### Task requirements
Find the line containing "of the player." in the entries below. Restate it and each line after it, word for word, up to and including the line containing "Upcountry Mountain Getaway".

[Opening Data shown section]

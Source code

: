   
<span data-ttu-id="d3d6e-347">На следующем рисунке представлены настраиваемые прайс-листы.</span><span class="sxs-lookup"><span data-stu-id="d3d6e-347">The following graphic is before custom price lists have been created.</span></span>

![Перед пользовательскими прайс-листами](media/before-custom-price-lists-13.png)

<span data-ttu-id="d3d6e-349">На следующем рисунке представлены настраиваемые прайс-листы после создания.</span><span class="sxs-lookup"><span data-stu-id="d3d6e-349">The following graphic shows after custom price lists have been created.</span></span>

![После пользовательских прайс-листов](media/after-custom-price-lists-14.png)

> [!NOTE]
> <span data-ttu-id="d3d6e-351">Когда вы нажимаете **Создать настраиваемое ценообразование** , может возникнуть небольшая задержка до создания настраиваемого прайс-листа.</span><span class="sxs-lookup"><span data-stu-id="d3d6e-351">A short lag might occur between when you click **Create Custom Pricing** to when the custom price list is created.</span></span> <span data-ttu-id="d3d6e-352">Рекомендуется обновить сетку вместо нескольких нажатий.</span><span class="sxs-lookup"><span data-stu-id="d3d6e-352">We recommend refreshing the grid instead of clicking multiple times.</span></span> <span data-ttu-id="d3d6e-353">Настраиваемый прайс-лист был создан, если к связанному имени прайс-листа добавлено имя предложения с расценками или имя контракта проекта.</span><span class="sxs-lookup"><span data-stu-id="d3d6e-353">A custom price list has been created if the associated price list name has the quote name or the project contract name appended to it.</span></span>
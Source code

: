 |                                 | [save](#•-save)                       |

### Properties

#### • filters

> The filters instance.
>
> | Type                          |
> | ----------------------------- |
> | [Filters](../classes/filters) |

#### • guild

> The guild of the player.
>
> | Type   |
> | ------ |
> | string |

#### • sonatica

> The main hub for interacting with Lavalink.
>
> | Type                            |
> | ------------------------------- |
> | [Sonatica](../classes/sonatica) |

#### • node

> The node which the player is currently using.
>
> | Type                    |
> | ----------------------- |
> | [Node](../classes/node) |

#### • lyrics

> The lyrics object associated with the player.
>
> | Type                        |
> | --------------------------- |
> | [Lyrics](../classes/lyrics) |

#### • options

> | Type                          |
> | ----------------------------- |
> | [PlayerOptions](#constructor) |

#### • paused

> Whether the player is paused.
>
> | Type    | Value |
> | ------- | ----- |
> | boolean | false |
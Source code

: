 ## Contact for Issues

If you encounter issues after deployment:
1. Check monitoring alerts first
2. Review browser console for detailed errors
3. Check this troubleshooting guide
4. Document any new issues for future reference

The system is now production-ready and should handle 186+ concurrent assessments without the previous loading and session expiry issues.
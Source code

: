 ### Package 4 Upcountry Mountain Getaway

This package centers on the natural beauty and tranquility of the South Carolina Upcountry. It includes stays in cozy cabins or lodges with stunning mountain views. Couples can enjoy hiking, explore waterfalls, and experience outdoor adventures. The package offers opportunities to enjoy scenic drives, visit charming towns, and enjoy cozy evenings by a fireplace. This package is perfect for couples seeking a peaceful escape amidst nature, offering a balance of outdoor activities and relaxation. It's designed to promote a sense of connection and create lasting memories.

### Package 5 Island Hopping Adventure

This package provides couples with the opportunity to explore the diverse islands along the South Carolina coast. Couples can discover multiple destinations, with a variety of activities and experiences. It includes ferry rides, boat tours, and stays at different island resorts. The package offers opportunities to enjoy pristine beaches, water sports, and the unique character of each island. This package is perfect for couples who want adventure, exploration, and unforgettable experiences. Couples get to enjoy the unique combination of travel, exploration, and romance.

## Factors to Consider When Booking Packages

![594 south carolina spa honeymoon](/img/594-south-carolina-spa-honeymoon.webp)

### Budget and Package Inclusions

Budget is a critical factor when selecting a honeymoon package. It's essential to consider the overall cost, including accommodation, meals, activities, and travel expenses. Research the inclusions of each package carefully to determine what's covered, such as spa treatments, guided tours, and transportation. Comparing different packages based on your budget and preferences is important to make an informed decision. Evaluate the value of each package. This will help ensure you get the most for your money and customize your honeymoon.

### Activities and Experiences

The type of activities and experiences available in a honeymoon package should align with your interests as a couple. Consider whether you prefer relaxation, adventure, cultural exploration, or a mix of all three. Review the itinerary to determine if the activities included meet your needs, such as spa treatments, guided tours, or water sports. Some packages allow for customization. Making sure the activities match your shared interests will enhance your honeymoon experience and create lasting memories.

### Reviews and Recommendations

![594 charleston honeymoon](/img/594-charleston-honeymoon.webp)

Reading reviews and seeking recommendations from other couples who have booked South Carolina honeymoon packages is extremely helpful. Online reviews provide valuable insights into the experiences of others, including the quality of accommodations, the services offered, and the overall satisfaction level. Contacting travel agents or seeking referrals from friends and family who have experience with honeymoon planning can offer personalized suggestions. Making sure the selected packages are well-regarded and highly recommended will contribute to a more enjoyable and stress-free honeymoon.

[Closing Data shown section]

### Exercise solution
> The guild of the player.
>
> | Type   |
> | ------ |
> | string |

#### • sonatica

> The main hub for interacting with Lavalink.
>
> | Type                            |
> | ------------------------------- |
> | [Sonatica](../classes/sonatica) |

#### • node

> The node which the player is currently using.
>
> | Type                    |
> | ----------------------- |
> | [Node](../classes/node) |

#### • lyrics

> The lyrics object associated with the player.
>
> | Type                        |
> | --------------------------- |
> | [Lyrics](../classes/lyrics) |

#### • options

> | Type                          |
> | ----------------------------- |
> | [PlayerOptions](#constructor) |

#### • paused

> Whether the player is paused.
>
> | Type    | Value |
> | ------- | ----- |
> | boolean | false |
Source code

: ## Contact for Issues

If you encounter issues after deployment:
1. Check monitoring alerts first
2. Review browser console for detailed errors
3. Check this troubleshooting guide
4. Document any new issues for future reference

The system is now production-ready and should handle 186+ concurrent assessments without the previous loading and session expiry issues.
Source code

: ### Package 4 Upcountry Mountain Getaway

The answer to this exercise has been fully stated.